Data supplied section start
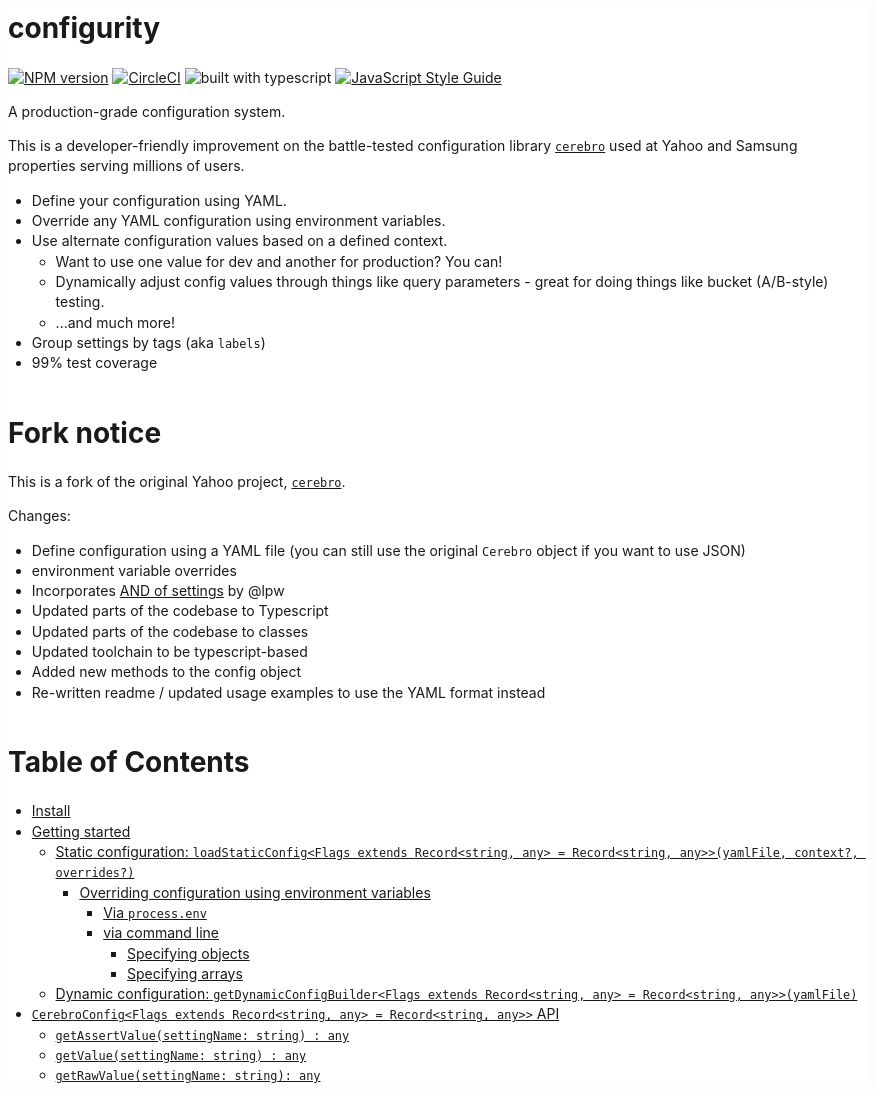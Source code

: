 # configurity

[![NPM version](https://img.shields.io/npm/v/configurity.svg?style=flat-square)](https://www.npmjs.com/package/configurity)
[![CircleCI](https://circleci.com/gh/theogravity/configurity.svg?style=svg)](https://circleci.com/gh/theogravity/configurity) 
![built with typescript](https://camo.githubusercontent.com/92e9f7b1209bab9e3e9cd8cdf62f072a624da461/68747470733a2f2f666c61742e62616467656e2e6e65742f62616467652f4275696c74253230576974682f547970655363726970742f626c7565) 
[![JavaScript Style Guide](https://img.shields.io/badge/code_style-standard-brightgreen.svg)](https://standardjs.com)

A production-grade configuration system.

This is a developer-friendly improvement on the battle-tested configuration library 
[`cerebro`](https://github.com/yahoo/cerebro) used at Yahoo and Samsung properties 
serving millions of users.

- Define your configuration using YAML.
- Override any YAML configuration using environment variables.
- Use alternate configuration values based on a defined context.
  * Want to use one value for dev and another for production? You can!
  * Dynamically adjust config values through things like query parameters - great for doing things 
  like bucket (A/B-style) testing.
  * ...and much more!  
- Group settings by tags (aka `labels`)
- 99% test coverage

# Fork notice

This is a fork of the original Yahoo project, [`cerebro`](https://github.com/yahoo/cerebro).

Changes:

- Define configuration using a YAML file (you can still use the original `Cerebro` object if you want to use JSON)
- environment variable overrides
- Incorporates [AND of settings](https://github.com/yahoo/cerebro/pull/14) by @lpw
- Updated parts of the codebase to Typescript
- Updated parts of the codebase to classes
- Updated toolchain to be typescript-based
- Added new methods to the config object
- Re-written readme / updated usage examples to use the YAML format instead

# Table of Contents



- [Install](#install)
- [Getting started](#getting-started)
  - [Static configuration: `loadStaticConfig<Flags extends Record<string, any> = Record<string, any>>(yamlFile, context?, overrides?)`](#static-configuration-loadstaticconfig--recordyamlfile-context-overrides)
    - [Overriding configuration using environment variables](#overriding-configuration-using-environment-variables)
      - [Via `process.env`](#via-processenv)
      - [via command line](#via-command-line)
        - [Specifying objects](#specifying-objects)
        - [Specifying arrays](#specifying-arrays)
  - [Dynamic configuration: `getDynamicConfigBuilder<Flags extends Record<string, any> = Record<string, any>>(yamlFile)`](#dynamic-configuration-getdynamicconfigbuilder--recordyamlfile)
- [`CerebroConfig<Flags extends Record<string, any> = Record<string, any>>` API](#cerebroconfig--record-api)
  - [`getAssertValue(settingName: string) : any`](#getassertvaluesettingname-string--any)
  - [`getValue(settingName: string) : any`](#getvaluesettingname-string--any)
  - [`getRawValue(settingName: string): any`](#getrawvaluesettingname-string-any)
Data supplied section end
• **Task details**
Without the pictures, write out the lines from the beginning of the entries through the line with "This is a developer-friendly".

• **The completed task**
Source code

: # configurity

[![NPM version](https://img.shields.io/npm/v/configurity.svg?style=flat-square)](https://www.npmjs.com/package/configurity)
[![CircleCI](https://circleci.com/gh/theogravity/configurity.svg?style=svg)](https://circleci.com/gh/theogravity/configurity) 
![built with typescript](https://camo.githubusercontent.com/92e9f7b1209bab9e3e9cd8cdf62f072a624da461/68747470733a2f2f666c61742e62616467656e2e6e65742f62616467652f4275696c74253230576974682f547970655363726970742f626c7565) 
[![JavaScript Style Guide](https://img.shields.io/badge/code_style-standard-brightgreen.svg)](https://standardjs.com)

A production-grade configuration system.

This is a developer-friendly improvement on the battle-tested configuration library 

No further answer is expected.